### [Action item]
Copy each line below holding "Multi".

╭─ Extracted information

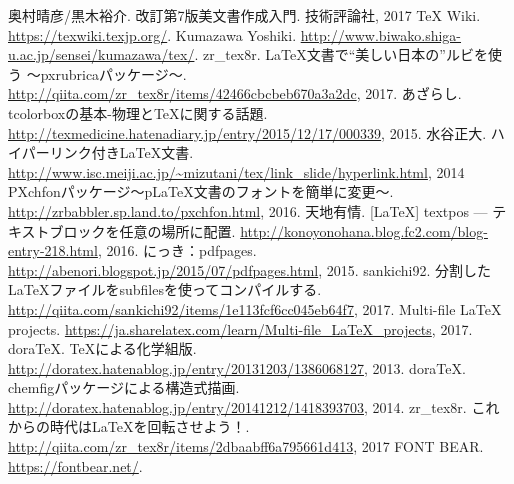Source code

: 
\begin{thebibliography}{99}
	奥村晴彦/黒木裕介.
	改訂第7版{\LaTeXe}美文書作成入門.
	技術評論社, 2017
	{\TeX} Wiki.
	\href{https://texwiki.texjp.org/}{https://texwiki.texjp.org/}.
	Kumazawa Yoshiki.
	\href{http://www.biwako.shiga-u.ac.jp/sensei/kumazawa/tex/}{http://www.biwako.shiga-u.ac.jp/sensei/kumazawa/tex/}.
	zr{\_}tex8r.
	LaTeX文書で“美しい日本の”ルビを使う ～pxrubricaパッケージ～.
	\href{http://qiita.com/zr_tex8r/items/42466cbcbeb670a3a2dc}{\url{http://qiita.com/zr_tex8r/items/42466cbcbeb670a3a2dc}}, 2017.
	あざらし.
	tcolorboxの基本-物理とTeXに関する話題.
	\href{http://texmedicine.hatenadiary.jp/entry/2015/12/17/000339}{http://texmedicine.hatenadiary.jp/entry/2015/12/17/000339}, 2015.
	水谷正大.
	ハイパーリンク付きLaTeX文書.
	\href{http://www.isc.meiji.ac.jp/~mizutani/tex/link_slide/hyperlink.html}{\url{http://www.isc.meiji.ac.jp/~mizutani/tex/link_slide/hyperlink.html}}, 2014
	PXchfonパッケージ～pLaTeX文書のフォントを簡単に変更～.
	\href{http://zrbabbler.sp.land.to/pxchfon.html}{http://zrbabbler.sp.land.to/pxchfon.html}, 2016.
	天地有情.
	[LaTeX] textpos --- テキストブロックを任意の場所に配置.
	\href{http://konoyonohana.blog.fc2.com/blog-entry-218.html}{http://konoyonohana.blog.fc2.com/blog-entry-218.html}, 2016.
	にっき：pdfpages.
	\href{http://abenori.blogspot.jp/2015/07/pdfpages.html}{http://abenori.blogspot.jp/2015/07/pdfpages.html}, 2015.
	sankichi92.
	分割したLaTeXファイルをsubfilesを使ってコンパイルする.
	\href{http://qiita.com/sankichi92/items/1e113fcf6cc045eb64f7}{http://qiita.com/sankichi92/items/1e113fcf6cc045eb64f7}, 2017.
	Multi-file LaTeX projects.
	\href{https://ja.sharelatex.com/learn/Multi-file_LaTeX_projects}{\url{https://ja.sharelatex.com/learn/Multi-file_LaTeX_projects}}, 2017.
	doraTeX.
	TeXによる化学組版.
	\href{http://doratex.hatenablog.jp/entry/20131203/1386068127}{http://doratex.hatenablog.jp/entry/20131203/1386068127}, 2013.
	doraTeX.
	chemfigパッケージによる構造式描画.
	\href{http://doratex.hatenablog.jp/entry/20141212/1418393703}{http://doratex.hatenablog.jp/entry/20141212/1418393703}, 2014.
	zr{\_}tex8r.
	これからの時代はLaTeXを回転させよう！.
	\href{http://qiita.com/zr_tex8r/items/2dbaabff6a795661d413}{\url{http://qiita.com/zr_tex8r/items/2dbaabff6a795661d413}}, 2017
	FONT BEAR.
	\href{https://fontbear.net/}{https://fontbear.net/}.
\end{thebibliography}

╰─

### [Response to this task]
	Multi-file LaTeX projects.
	\href{https://ja.sharelatex.com/learn/Multi-file_LaTeX_projects}{\url{https://ja.sharelatex.com/learn/Multi-file_LaTeX_projects}}, 2017.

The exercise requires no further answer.